▶ What to do
If a line in the records below holds the word "База", copy it.

[[ Material for the task, beginning ]]

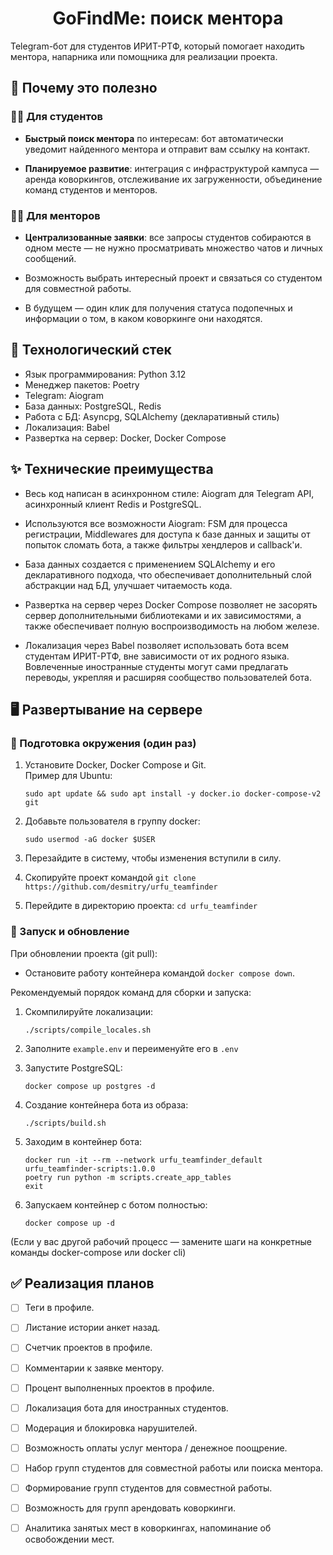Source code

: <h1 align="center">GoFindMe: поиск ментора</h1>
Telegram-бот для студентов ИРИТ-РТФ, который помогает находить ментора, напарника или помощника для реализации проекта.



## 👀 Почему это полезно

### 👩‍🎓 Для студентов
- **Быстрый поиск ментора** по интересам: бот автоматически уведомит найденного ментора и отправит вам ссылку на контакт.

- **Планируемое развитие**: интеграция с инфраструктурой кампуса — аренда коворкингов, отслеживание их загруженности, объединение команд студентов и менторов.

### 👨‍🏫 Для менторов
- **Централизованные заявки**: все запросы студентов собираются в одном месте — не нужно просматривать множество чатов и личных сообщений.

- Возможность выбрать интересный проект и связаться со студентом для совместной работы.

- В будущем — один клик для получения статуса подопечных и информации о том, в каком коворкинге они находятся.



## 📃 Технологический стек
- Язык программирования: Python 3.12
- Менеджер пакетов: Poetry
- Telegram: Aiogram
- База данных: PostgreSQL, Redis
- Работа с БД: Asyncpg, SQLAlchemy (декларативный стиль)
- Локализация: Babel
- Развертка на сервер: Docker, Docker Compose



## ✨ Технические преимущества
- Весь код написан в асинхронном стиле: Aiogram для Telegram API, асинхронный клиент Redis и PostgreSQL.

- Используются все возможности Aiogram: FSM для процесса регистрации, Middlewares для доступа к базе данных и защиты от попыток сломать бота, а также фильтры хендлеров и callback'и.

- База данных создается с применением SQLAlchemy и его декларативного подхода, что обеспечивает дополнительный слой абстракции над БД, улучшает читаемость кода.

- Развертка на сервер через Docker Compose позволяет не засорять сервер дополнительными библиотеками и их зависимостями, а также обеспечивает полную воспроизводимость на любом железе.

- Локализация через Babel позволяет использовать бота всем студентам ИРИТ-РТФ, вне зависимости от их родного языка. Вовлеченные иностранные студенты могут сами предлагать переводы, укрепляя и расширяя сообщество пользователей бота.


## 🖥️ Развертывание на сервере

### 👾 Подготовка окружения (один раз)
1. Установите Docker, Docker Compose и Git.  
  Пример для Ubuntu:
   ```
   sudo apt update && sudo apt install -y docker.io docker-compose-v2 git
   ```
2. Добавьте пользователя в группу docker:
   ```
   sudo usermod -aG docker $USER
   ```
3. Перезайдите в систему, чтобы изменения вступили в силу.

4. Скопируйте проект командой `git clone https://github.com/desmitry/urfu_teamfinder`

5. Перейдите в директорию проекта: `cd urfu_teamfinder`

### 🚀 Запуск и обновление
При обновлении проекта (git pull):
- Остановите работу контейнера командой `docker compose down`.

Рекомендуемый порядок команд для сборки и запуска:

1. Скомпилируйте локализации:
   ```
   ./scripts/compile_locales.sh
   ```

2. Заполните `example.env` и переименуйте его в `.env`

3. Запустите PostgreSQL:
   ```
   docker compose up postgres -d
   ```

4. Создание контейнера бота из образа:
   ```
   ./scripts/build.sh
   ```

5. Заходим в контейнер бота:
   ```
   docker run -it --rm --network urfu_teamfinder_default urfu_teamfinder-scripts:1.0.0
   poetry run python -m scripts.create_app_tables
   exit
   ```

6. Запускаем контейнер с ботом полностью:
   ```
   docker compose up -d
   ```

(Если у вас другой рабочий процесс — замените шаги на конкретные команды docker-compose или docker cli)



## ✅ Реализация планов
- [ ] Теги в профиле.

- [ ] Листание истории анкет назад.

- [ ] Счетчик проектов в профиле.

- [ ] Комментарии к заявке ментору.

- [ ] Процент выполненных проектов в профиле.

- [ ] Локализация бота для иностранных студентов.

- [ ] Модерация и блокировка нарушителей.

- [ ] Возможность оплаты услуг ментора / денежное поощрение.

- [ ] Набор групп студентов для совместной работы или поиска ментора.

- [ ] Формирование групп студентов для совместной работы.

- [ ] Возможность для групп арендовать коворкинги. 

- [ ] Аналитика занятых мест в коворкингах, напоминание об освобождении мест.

[[ Material for the task, end ]]
[[ Material for the task, beginning ]]

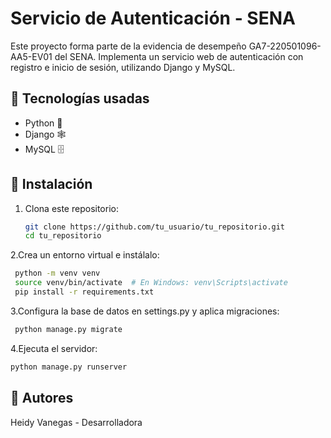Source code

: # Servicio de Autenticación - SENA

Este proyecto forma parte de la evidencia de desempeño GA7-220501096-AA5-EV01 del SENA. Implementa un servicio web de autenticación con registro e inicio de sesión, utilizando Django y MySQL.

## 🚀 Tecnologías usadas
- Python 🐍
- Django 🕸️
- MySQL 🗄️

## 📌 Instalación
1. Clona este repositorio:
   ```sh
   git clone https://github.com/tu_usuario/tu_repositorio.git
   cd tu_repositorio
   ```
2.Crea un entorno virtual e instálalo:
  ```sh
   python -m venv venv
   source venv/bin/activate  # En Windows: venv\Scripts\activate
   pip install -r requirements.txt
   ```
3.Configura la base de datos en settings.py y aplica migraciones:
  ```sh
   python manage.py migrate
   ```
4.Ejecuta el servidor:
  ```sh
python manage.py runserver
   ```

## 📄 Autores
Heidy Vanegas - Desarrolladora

[[ Material for the task, end ]]

▶ Output for this exercise
- База данных: PostgreSQL, Redis
- База данных создается с применением SQLAlchemy и его декларативного подхода, что обеспечивает дополнительный слой абстракции над БД, улучшает читаемость кода.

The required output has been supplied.